What better way to concretize the path toward a united front against neoliberalism than to start walking it. Through the Expo, NUMSA succeeded in orchestrating initial dialogues with potential fellow-travellers in the safe context of the political school. The Expo served to free NUMSA activists from the old stereotypes of who the community activists were, a necessary antidote after years of Alliance vilification of them. The Expo also helped convince community activists that the NUMSA repositioning was for real.
There were careful briefings for both sides before the Saturday in which the NUMSA activists, divided into groups of 10, engaged with each of the community groups. In some cases the community groups had met previously and had a presentation to break the ice. In other cases, it was a more unstructured conversation. As mentioned above, NUMSA national leaders gave a briefing to all of the community activists as they gathered at the hotel on Friday. They reiterated that a United Front could never be formed from top-down initiatives but only through sharing common struggles.
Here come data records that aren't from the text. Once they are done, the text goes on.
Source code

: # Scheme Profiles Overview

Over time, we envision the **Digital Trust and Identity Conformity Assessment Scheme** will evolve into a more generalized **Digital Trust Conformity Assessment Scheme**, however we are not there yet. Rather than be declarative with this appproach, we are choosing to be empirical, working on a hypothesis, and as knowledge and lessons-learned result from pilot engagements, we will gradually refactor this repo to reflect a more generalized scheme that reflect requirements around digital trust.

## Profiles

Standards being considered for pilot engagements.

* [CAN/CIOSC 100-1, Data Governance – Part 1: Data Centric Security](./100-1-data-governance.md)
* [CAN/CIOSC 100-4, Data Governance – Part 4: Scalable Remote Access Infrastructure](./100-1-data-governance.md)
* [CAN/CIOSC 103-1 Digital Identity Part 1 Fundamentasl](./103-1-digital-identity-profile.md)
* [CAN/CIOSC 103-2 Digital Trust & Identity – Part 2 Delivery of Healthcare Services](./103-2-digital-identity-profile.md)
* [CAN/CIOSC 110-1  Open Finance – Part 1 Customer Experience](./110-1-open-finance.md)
Cloete admitted openly to the irony that he, former chairperson of the SACP in Western Cape province, should be the one now encouraging this path so distant from what the Alliance modus operandi had been.
For the NUMSA activists, the preparation was three-fold with group study of classic Marxist texts on experiences in Europe of building a united front to opportunities to hear from activists involved in more recent experiences of united fronts in South Africa. These ranged from the United Democratic Front (UDF) that was so important in bringing down the apartheid regime in the 1980s to the Anti-Privatization Forum in the 1990s.
The study of the classic texts from European experiences of the last century on Thursday afternoon, at the end of a long day, seemed a little problematic. Their stress on leadership from the “most advanced elements” and “most combative forces” was curiously at odds with the many admonitions from NUMSA leaders over the four days that NUMSA’s role in the united front was also one of learning from others, of together creating something new from below, of recognizing that NUMSA did not have all the answers. The stewards, however, battled end of the afternoon fatigue to tackle the texts gamely.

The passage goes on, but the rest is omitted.